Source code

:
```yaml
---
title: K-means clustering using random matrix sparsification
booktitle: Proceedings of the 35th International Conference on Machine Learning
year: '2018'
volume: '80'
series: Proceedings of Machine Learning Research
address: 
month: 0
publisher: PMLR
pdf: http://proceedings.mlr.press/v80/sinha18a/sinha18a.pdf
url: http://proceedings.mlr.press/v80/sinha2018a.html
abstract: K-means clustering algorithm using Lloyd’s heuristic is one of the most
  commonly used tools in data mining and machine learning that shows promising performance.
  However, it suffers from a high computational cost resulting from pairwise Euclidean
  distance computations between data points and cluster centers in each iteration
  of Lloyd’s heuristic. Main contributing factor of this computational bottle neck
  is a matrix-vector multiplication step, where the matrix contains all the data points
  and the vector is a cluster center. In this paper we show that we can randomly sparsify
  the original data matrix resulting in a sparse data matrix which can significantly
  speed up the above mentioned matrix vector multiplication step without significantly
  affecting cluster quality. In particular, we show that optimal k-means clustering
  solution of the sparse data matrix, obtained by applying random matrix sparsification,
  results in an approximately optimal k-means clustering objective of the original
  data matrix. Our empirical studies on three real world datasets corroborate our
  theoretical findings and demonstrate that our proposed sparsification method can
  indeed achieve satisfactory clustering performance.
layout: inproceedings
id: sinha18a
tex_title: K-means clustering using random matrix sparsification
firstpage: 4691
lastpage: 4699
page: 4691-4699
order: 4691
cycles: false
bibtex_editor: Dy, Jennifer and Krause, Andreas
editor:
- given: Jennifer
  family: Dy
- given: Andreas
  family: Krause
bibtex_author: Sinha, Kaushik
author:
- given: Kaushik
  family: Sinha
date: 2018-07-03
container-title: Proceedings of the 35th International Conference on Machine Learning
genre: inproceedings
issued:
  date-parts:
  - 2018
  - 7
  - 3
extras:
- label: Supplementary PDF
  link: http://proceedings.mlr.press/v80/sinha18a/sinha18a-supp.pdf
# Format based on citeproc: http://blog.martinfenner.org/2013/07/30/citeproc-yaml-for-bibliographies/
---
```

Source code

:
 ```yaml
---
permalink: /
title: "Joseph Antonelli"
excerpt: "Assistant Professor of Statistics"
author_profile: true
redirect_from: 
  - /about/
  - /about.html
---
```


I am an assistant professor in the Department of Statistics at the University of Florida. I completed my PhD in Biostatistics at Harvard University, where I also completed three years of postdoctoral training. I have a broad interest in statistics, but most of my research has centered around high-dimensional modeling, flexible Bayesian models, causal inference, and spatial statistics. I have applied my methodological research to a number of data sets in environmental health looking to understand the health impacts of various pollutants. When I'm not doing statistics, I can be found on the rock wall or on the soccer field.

## EXERCISE
Go through the material and tally every line where "Kaushik" appears. The number is the whole answer.

## EXERCISE SOLUTION
2